The subtleties of each contemporary violent conflict in the developing world raise the concern that no universal theory of war and violence is possible. The causes and mechanisms of violent conflict are not only multiple, they also vary. For example, the emergence of Pakistani Taliban and proto-Taliban militants in the NWFP and the tribal areas is shaped by the organisation of political power and economic production during colonialism, state building and regional conflicts.

These are the historical processes and empirical realities within which the study of conflict has to be based. Abstract economic models cannot capture the contingencies of the political and economic dynamics of violent conflict. Moreover, this includes moving beyond the perception of conflict as a socially wasteful and retrogressive phenomenon. The western democracies of today have all been born out of brutal periods of civil war, economic disparity and political turmoil.

The other analytical level at which to understand conflict is at the level of class formation, class relations and primitive accumulation. For example, the Balochistan insurgency can be understood as a conflictual process through which the ruling classes have been able to forcefully acquire tracts of resource-rich land and deprive hundreds of thousands of inhabitants of livelihood and subsistence by displacing them.

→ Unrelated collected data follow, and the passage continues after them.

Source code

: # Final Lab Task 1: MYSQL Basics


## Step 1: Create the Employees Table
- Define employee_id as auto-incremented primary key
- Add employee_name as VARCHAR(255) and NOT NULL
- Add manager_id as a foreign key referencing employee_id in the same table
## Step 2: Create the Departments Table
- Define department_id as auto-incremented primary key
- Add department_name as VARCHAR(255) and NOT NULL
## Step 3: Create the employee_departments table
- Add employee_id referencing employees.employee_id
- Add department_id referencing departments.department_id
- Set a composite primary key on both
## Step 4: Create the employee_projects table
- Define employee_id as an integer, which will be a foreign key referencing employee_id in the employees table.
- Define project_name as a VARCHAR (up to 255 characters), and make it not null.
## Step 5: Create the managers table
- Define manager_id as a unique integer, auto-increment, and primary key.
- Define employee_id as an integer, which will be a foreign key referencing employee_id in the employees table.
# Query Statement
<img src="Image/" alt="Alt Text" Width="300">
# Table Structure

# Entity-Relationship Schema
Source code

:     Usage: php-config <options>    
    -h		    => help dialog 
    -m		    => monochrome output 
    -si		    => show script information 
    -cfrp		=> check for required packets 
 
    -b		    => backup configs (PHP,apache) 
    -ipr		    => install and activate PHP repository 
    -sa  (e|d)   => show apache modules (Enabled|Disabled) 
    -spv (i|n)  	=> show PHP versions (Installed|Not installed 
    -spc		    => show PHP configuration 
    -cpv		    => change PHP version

The brutal acquisition of land in Balochistan signifies usurping the means of production of peasants leading to a process of proletarianisation. This is very much a trend in the other parts of the country where land relations are under stress and property rights are coercively usurped by ruling elites.

The Okara farms issue and contested mega urban development schemes are further examples of such asset transfers that are occurring within the continuum of peace and violence in the country. These are all instances of primitive accumulation that is indicative of capitalist transitions that have always been violent.

In other words, war and non-war violent conflict displays symptoms of an enabling environment for the transition to capitalism and the reproduction of capitalist relations. Understanding violent conflict in the developing world as a characteristic of political and economic transition allows us to identify its role in the processing of new institutions, political relationships and specific social transformations.

However much it is denied by contemporary theoreticians, the effectiveness of violence is perhaps a deeply held belief, which is why a lot of people choose violence as it works.

We have to move beyond a retrogressive view of violence that seeks the fantastical elimination and prevention of conflict and war. Attractive mainstream theories and models look good on paper but hardly capture the diversity and dynamics of violent conflict.

We have to move towards a more plausible understanding of the political, economic and social functions of conflict, violence and war in our society. It is through exploring its historical functions that we can arrive at a better understanding of both its productive and adverse effects.